The telomere profile distinguishes two classes of genetically distinct cutaneous squamous cell carcinomas.

Author information

1
Division of Genetics of Skin Carcinogenesis, German Cancer Research Center, Heidelberg, Germany.
2
Institute of Human Genetics, University of Heidelberg, Heidelberg, Germany.
3
1] Division of Genetics of Skin Carcinogenesis, German Cancer Research Center, Heidelberg, Germany [2] Institute of Human Genetics, University of Heidelberg, Heidelberg, Germany.
4
Department of Dermatology, University of Würzburg, Würzburg, Germany.
5
Department of Dermatology, University of Köln, Würzburg, Germany.
6
Skin Cancer Unit, German Cancer Research Center Heidelberg and Department of Dermatology, Venereology and Allergology, University Medical Center Mannheim, Ruprecht-Karl University of Heidelberg, Mannheim, Germany.
7
Department of Dermatology, University of Heidelberg, Heidelberg, Germany.
8
UK Cancer Research UK Skin Tumour Laboratory, Blizard Institute, Barts and the London School of Medicine and Dentistry, Queen Mary University of London, UK.

Abstract

The incidence of skin cancer is increasing worldwide and cutaneous squamous cell carcinomas (SCCs) are associated with considerable morbidity and mortality, particularly in immunosuppressed individuals ('carcinomatous catastrophy'). Yet, molecular mechanisms are still insufficiently understood. Besides ultraviolet (UV)-indicative mutations, chromosomal aberrations are prominent. As telomeres are essential in preserving chromosome integrity, and telomere erosion as well as aberrant spatial telomere distribution contribute to genomic instability, we first established telomere length profiles across the whole tissue and identified normal skin (10/30) harboring discrete epidermal sites (stem cell territories) of evenly short telomeres. Precancerous actinic keratoses (AKs) (17) and SCCs (27) expressed two telomere phenotypes: (i) tissue-wide evenly short to intermediate and (ii) longer and tissue-wide heterogeneous telomere lengths, suggesting two modes of initiation, with one likely to originate in the epidermal stem cells. Although tumor histotype, location, patient gender or age failed to distinguish the two SCC telomere phenotypes, as did telomerase activity, we found a trend for a higher degree of aberrant p53 and cyclin D1 expression with long/heterogeneous telomeres. In addition, we established an association for the short/homogeneous telomeres with a simpler and the heterogeneous telomeres with a more complex karyotype correlating also with distinct chromosomal changes.

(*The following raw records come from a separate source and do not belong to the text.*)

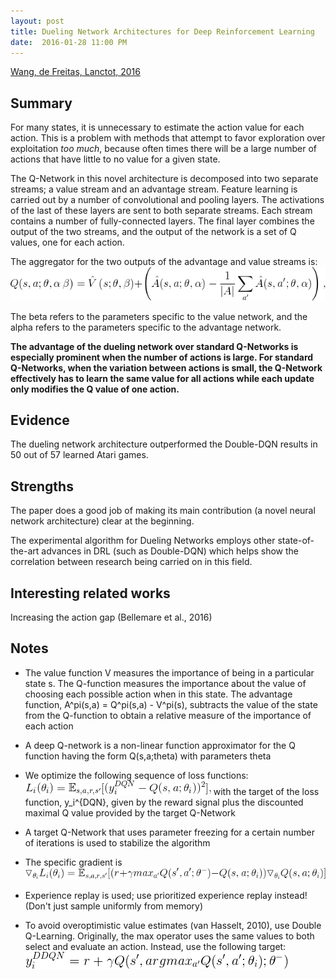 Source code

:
 ```yaml
---
layout: post
title: Dueling Network Architectures for Deep Reinforcement Learning
date:  2016-01-28 11:00 PM
---
```

[Wang, de Freitas, Lanctot, 2016](http://arxiv.org/abs/1511.06581)

## Summary ##
For many states, it is unnecessary to estimate the action value for each action. This is a problem with methods that attempt to favor exploration over exploitation *too much*, because often times there will be a large number of actions that have little to no value for a given state.

The Q-Network in this novel architecture is decomposed into two separate streams; a value stream and an advantage stream. Feature learning is carried out by a number of convolutional and pooling layers. The activations of the last of these layers are sent to both separate streams. Each stream contains a number of fully-connected layers. The final layer combines the output of the two streams, and the output of the network is a set of Q values, one for each action.  

The aggregator for the two outputs of the advantage and value streams is: ![dqn_aggregator](/assets/dqn_aggregator.gif)

The beta refers to the parameters specific to the value network, and the alpha refers to the parameters specific to the advantage network.

<b>The advantage of the dueling network over standard Q-Networks is especially prominent when the number of actions is large. For standard Q-Networks, when the variation between actions is small, the Q-Network effectively has to learn the same value for all actions while each update only modifies the Q value of one action.</b>

## Evidence ## 
The dueling network architecture outperformed the Double-DQN results in 50 out of 57 learned Atari games. 

## Strengths ## 
The paper does a good job of making its main contribution (a novel neural network architecture) clear at the beginning.

The experimental algorithm for Dueling Networks employs other state-of-the-art advances in DRL (such as Double-DQN) which helps show the correlation between research being carried on in this field.

## Interesting related works ## 
Increasing the action gap (Bellemare et al., 2016)

## Notes ## 
* The value function V measures the importance of being in a particular state s. The Q-function measures the importance about the value of choosing each possible action when in this state. The advantage function, A^pi(s,a) = Q^pi(s,a) - V^pi(s), subtracts the value of the state from the Q-function to obtain a relative measure of the importance of each action 

* A deep Q-network is a non-linear function approximator for the Q function having the form Q(s,a;theta) with parameters theta

* We optimize the following sequence of loss functions: ![dqn_loss](/assets/dqn_loss.gif) with the target of the loss function, y_i^{DQN}, given by the reward signal plus the discounted maximal Q value provided by the target Q-Network

* A target Q-Network that uses parameter freezing for a certain number of iterations is used to stabilize the algorithm

* The specific gradient is ![dqn_gradient](/assets/dqn_gradient.gif)

* Experience replay is used; use prioritized experience replay instead! (Don't just sample uniformly from memory)

* To avoid overoptimistic value estimates (van Hasselt, 2010), use Double Q-Learning. Originally, the max operator uses the same values to both select and evaluate an action. Instead, use the following target: ![ddqn](/assets/ddqn.gif)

SCCs (13) from renal transplant recipients displayed the same telomere dichotomy, suggesting that both telomere subtypes contribute to 'carcinomatous catastrophy' under immunosuppression by selecting for a common set (3, 9p and 17q) and subtype-specific aberrations (e.g., 6p gain, 13q loss). As a second mechanism of telomere-dependent genomic instability, we investigated changes in telomere distribution with its most severe form of telomeric aggregates (TAs). We identified a telomere length-independent but progression-dependent increase in cells with small telomere associations in AKs (17/17) and additional TAs in SCCs (24/32), basal cell carcinomas (30/31) and malignant melanomas (15/15), and provide evidence for a reactive oxygen species-dependent mechanism in this UV-induced telomere organization-dependent genomic instability.

PMID:
23955078
DOI:
10.1038/onc.2013.323
[Indexed for MEDLINE]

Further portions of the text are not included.